Each record below should be given again exactly as it reads.

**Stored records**
*** Block opens ***
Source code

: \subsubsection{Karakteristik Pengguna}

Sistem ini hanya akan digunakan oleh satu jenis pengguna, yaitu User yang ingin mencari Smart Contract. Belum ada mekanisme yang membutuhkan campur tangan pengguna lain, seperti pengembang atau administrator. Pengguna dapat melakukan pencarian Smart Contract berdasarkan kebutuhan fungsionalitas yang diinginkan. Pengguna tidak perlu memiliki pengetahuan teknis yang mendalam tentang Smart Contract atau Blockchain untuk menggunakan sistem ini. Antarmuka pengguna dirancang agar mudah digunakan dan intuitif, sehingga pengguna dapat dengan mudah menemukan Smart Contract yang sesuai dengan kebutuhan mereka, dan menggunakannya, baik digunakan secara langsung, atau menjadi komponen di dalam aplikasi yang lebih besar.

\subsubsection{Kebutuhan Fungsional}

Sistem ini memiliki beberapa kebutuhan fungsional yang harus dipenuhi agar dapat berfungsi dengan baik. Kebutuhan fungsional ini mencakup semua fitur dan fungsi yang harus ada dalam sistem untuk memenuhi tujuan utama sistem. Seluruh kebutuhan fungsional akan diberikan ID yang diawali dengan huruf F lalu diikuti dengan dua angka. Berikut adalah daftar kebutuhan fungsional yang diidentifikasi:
*** Block closes ***
**Written response**
Source code

: \subsubsection{Karakteristik Pengguna}

Sistem ini hanya akan digunakan oleh satu jenis pengguna, yaitu User yang ingin mencari Smart Contract. Belum ada mekanisme yang membutuhkan campur tangan pengguna lain, seperti pengembang atau administrator. Pengguna dapat melakukan pencarian Smart Contract berdasarkan kebutuhan fungsionalitas yang diinginkan. Pengguna tidak perlu memiliki pengetahuan teknis yang mendalam tentang Smart Contract atau Blockchain untuk menggunakan sistem ini. Antarmuka pengguna dirancang agar mudah digunakan dan intuitif, sehingga pengguna dapat dengan mudah menemukan Smart Contract yang sesuai dengan kebutuhan mereka, dan menggunakannya, baik digunakan secara langsung, atau menjadi komponen di dalam aplikasi yang lebih besar.

\subsubsection{Kebutuhan Fungsional}

Sistem ini memiliki beberapa kebutuhan fungsional yang harus dipenuhi agar dapat berfungsi dengan baik. Kebutuhan fungsional ini mencakup semua fitur dan fungsi yang harus ada dalam sistem untuk memenuhi tujuan utama sistem. Seluruh kebutuhan fungsional akan diberikan ID yang diawali dengan huruf F lalu diikuti dengan dua angka. Berikut adalah daftar kebutuhan fungsional yang diidentifikasi:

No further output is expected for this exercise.